● ACTION ITEM
A word-for-word copy of the data, pictures excluded, is what this task asks for.

● EXTRACTED RECORDS
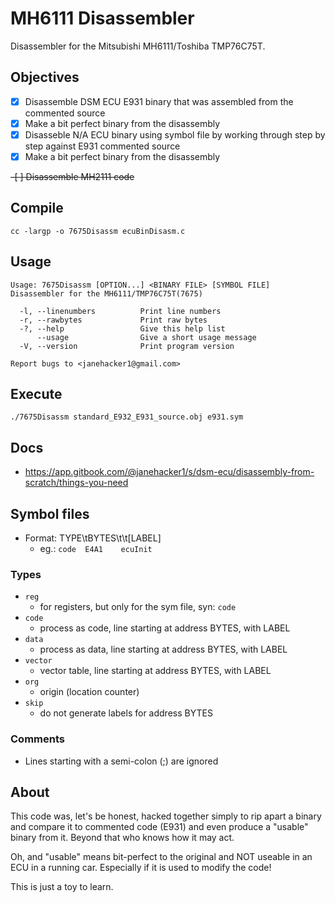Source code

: # MH6111 Disassembler
Disassembler for the Mitsubishi MH6111/Toshiba TMP76C75T.

## Objectives
- [x] Disassemble DSM ECU E931 binary that was assembled from the commented source
- [x] Make a bit perfect binary from the disassembly
- [x] Disasseble N/A ECU binary using symbol file by working through step by step against E931 commented source
- [x] Make a bit perfect binary from the disassembly
<s>
 -[ ] Disassemble MH2111 code
</s>

## Compile
```
cc -largp -o 7675Disassm ecuBinDisasm.c
```

## Usage
```
Usage: 7675Disassm [OPTION...] <BINARY FILE> [SYMBOL FILE]
Disassembler for the MH6111/TMP76C75T(7675)

  -l, --linenumbers          Print line numbers
  -r, --rawbytes             Print raw bytes
  -?, --help                 Give this help list
      --usage                Give a short usage message
  -V, --version              Print program version

Report bugs to <janehacker1@gmail.com>
```

## Execute
```
./7675Disassm standard_E932_E931_source.obj e931.sym
```

## Docs
* https://app.gitbook.com/@janehacker1/s/dsm-ecu/disassembly-from-scratch/things-you-need

## Symbol files
* Format: TYPE\tBYTES\t\t[LABEL]
  - eg.: `code  E4A1    ecuInit`

### Types
* `reg`
  - for registers, but only for the sym file, syn: `code`
* `code`
  - process as code, line starting at address BYTES, with LABEL
* `data`
  - process as data, line starting at address BYTES, with LABEL
* `vector`
  - vector table, line starting at address BYTES, with LABEL
* `org`
  - origin (location counter)
* `skip`
  - do not generate labels for address BYTES

### Comments
* Lines starting with a semi-colon (;) are ignored

## About
This code was, let's be honest, hacked together simply to rip apart a binary and compare it to commented code (E931) and even produce a "usable" binary from it. Beyond that who knows how it may act.

Oh, and "usable" means bit-perfect to the original and NOT useable in an ECU in a running car. Especially if it is used to modify the code!

This is just a toy to learn.
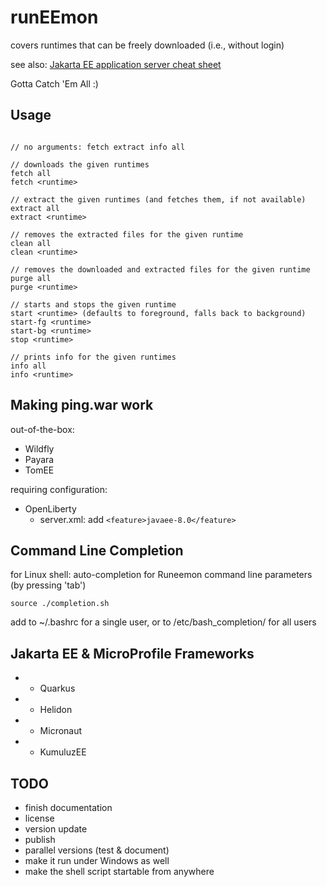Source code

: # runEEmon

covers runtimes that can be freely downloaded (i.e., without login)

see also: [Jakarta EE application server cheat sheet](https://rieckpil.de/cheatsheet-java-jakarta-ee-application-servers/)

Gotta Catch 'Em All :)

## Usage

```

// no arguments: fetch extract info all

// downloads the given runtimes
fetch all
fetch <runtime>

// extract the given runtimes (and fetches them, if not available)
extract all
extract <runtime>

// removes the extracted files for the given runtime
clean all
clean <runtime>

// removes the downloaded and extracted files for the given runtime
purge all
purge <runtime>

// starts and stops the given runtime
start <runtime> (defaults to foreground, falls back to background)
start-fg <runtime>
start-bg <runtime>
stop <runtime>

// prints info for the given runtimes
info all
info <runtime>
```

## Making ping.war work

out-of-the-box:

 * Wildfly
 * Payara
 * TomEE

requiring configuration:

 * OpenLiberty
   * server.xml: add `<feature>javaee-8.0</feature>`

## Command Line Completion

for Linux shell: auto-completion for Runeemon command line parameters (by pressing 'tab')

`source ./completion.sh`

add to ~/.bashrc for a single user, or to /etc/bash_completion/ for all users


## Jakarta EE & MicroProfile Frameworks

 *   - Quarkus
 *   - Helidon
 *   - Micronaut
 *   - KumuluzEE

## TODO

 * finish documentation
 * license
 * version update
 * publish
 * parallel versions (test & document)
 * make it run under Windows as well
 * make the shell script startable from anywhere
 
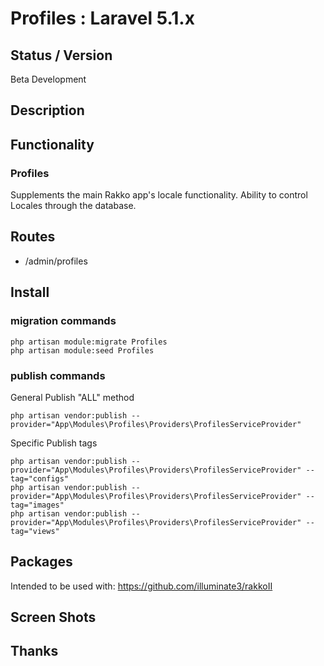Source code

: # Profiles : Laravel 5.1.x


## Status / Version

Beta Development


## Description



## Functionality


### Profiles
Supplements the main Rakko app's locale functionality.
Ability to control Locales through the database.


## Routes

* /admin/profiles


## Install

### migration commands

```
php artisan module:migrate Profiles
php artisan module:seed Profiles
```


### publish commands

General Publish "ALL" method
```
php artisan vendor:publish --provider="App\Modules\Profiles\Providers\ProfilesServiceProvider"
```

Specific Publish tags
```
php artisan vendor:publish --provider="App\Modules\Profiles\Providers\ProfilesServiceProvider" --tag="configs"
php artisan vendor:publish --provider="App\Modules\Profiles\Providers\ProfilesServiceProvider" --tag="images"
php artisan vendor:publish --provider="App\Modules\Profiles\Providers\ProfilesServiceProvider" --tag="views"
```


## Packages

Intended to be used with:
https://github.com/illuminate3/rakkoII


## Screen Shots
## Thanks

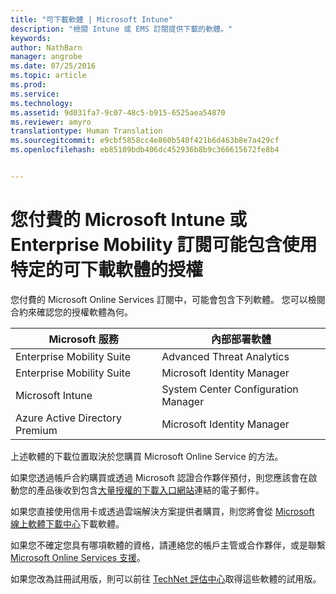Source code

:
 ```yaml
---
title: "可下載軟體 | Microsoft Intune"
description: "檢閱 Intune 或 EMS 訂閱提供下載的軟體。"
keywords: 
author: NathBarn
manager: angrobe
ms.date: 07/25/2016
ms.topic: article
ms.prod: 
ms.service: 
ms.technology: 
ms.assetid: 9d031fa7-9c07-48c5-b915-6525aea54870
ms.reviewer: amyro
translationtype: Human Translation
ms.sourcegitcommit: e9cbf5858cc4e860b540f421b6d463b8e7a429cf
ms.openlocfilehash: eb85109bdb406dc452936b8b9c366615672fe8b4


---
```


# 您付費的 Microsoft Intune 或 	Enterprise Mobility 訂閱可能包含使用特定的可下載軟體的授權

您付費的 Microsoft Online Services 訂閱中，可能會包含下列軟體。  您可以檢閱合約來確認您的授權軟體為何。

| **Microsoft 服務**    | **內部部署軟體**           |
| ------------- |-------------|
|Enterprise Mobility Suite |    Advanced Threat Analytics |
|Enterprise Mobility Suite |    Microsoft Identity Manager |
|Microsoft Intune | System Center Configuration Manager |
|Azure Active Directory Premium |   Microsoft Identity Manager |

上述軟體的下載位置取決於您購買 Microsoft Online Service 的方法。

如果您透過帳戶合約購買或透過 Microsoft 認證合作夥伴預付，則您應該會在啟動您的產品後收到包含[大量授權的下載入口網站](https://www.microsoft.com/Licensing/servicecenter/default.aspx)連結的電子郵件。

如果您直接使用信用卡或透過雲端解決方案提供者購買，則您將會從 [Microsoft 線上軟體下載中心](https://www.microsoft.com/online/downloads/HomeRealmDiscovery.aspx)下載軟體。

如果您不確定您具有哪項軟體的資格，請連絡您的帳戶主管或合作夥伴，或是聯繫 [Microsoft Online Services 支援](https://technet.microsoft.com/en-us/dn932057.aspx)。

如果您改為註冊試用版，則可以前往 [TechNet 評估中心](https://www.microsoft.com/evalcenter/try)取得這些軟體的試用版。



<!--HONumber=Jul16_HO4-->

● SOLUTION TO THIS PROBLEM
Source code

: # MH6111 Disassembler
Disassembler for the Mitsubishi MH6111/Toshiba TMP76C75T.

## Objectives
- [x] Disassemble DSM ECU E931 binary that was assembled from the commented source
- [x] Make a bit perfect binary from the disassembly
- [x] Disasseble N/A ECU binary using symbol file by working through step by step against E931 commented source
- [x] Make a bit perfect binary from the disassembly
<s>
 -[ ] Disassemble MH2111 code
</s>

## Compile
```
cc -largp -o 7675Disassm ecuBinDisasm.c
```

## Usage
```
Usage: 7675Disassm [OPTION...] <BINARY FILE> [SYMBOL FILE]
Disassembler for the MH6111/TMP76C75T(7675)

  -l, --linenumbers          Print line numbers
  -r, --rawbytes             Print raw bytes
  -?, --help                 Give this help list
      --usage                Give a short usage message
  -V, --version              Print program version

Report bugs to <janehacker1@gmail.com>
```

## Execute
```
./7675Disassm standard_E932_E931_source.obj e931.sym
```

## Docs
* https://app.gitbook.com/@janehacker1/s/dsm-ecu/disassembly-from-scratch/things-you-need

## Symbol files
* Format: TYPE\tBYTES\t\t[LABEL]
  - eg.: `code  E4A1    ecuInit`

### Types
* `reg`
  - for registers, but only for the sym file, syn: `code`
* `code`
  - process as code, line starting at address BYTES, with LABEL
* `data`
  - process as data, line starting at address BYTES, with LABEL
* `vector`
  - vector table, line starting at address BYTES, with LABEL
* `org`
  - origin (location counter)
* `skip`
  - do not generate labels for address BYTES

### Comments
* Lines starting with a semi-colon (;) are ignored

## About
This code was, let's be honest, hacked together simply to rip apart a binary and compare it to commented code (E931) and even produce a "usable" binary from it. Beyond that who knows how it may act.

Oh, and "usable" means bit-perfect to the original and NOT useable in an ECU in a running car. Especially if it is used to modify the code!

This is just a toy to learn.
Source code

: # runEEmon

covers runtimes that can be freely downloaded (i.e., without login)

see also: [Jakarta EE application server cheat sheet](https://rieckpil.de/cheatsheet-java-jakarta-ee-application-servers/)

Gotta Catch 'Em All :)

## Usage

```

// no arguments: fetch extract info all

// downloads the given runtimes
fetch all
fetch <runtime>

// extract the given runtimes (and fetches them, if not available)
extract all
extract <runtime>

// removes the extracted files for the given runtime
clean all
clean <runtime>

// removes the downloaded and extracted files for the given runtime
purge all
purge <runtime>

// starts and stops the given runtime
start <runtime> (defaults to foreground, falls back to background)
start-fg <runtime>
start-bg <runtime>
stop <runtime>

// prints info for the given runtimes
info all
info <runtime>
```

## Making ping.war work

out-of-the-box:

 * Wildfly
 * Payara
 * TomEE

requiring configuration:

 * OpenLiberty
   * server.xml: add `<feature>javaee-8.0</feature>`

## Command Line Completion

for Linux shell: auto-completion for Runeemon command line parameters (by pressing 'tab')

`source ./completion.sh`

add to ~/.bashrc for a single user, or to /etc/bash_completion/ for all users


## Jakarta EE & MicroProfile Frameworks

 *   - Quarkus
 *   - Helidon
 *   - Micronaut
 *   - KumuluzEE

## TODO

 * finish documentation
 * license
 * version update
 * publish
 * parallel versions (test & document)
 * make it run under Windows as well
 * make the shell script startable from anywhere
 
Source code

: # Profiles : Laravel 5.1.x


## Status / Version

Beta Development


## Description



## Functionality


### Profiles
Supplements the main Rakko app's locale functionality.
Ability to control Locales through the database.


## Routes

* /admin/profiles


## Install

### migration commands

```
php artisan module:migrate Profiles
php artisan module:seed Profiles
```


### publish commands

General Publish "ALL" method
```
php artisan vendor:publish --provider="App\Modules\Profiles\Providers\ProfilesServiceProvider"
```

Specific Publish tags
```
php artisan vendor:publish --provider="App\Modules\Profiles\Providers\ProfilesServiceProvider" --tag="configs"
php artisan vendor:publish --provider="App\Modules\Profiles\Providers\ProfilesServiceProvider" --tag="images"
php artisan vendor:publish --provider="App\Modules\Profiles\Providers\ProfilesServiceProvider" --tag="views"
```


## Packages

Intended to be used with:
https://github.com/illuminate3/rakkoII


## Screen Shots
## Thanks

Source code

:
 ```yaml
---
title: "可下載軟體 | Microsoft Intune"
description: "檢閱 Intune 或 EMS 訂閱提供下載的軟體。"
keywords: 
author: NathBarn
manager: angrobe
ms.date: 07/25/2016
ms.topic: article
ms.prod: 
ms.service: 
ms.technology: 
ms.assetid: 9d031fa7-9c07-48c5-b915-6525aea54870
ms.reviewer: amyro
translationtype: Human Translation
ms.sourcegitcommit: e9cbf5858cc4e860b540f421b6d463b8e7a429cf
ms.openlocfilehash: eb85109bdb406dc452936b8b9c366615672fe8b4


---
```


# 您付費的 Microsoft Intune 或 	Enterprise Mobility 訂閱可能包含使用特定的可下載軟體的授權

您付費的 Microsoft Online Services 訂閱中，可能會包含下列軟體。  您可以檢閱合約來確認您的授權軟體為何。

| **Microsoft 服務**    | **內部部署軟體**           |
| ------------- |-------------|
|Enterprise Mobility Suite |    Advanced Threat Analytics |
|Enterprise Mobility Suite |    Microsoft Identity Manager |
|Microsoft Intune | System Center Configuration Manager |
|Azure Active Directory Premium |   Microsoft Identity Manager |

上述軟體的下載位置取決於您購買 Microsoft Online Service 的方法。

如果您透過帳戶合約購買或透過 Microsoft 認證合作夥伴預付，則您應該會在啟動您的產品後收到包含[大量授權的下載入口網站](https://www.microsoft.com/Licensing/servicecenter/default.aspx)連結的電子郵件。

如果您直接使用信用卡或透過雲端解決方案提供者購買，則您將會從 [Microsoft 線上軟體下載中心](https://www.microsoft.com/online/downloads/HomeRealmDiscovery.aspx)下載軟體。

如果您不確定您具有哪項軟體的資格，請連絡您的帳戶主管或合作夥伴，或是聯繫 [Microsoft Online Services 支援](https://technet.microsoft.com/en-us/dn932057.aspx)。

如果您改為註冊試用版，則可以前往 [TechNet 評估中心](https://www.microsoft.com/evalcenter/try)取得這些軟體的試用版。



<!--HONumber=Jul16_HO4-->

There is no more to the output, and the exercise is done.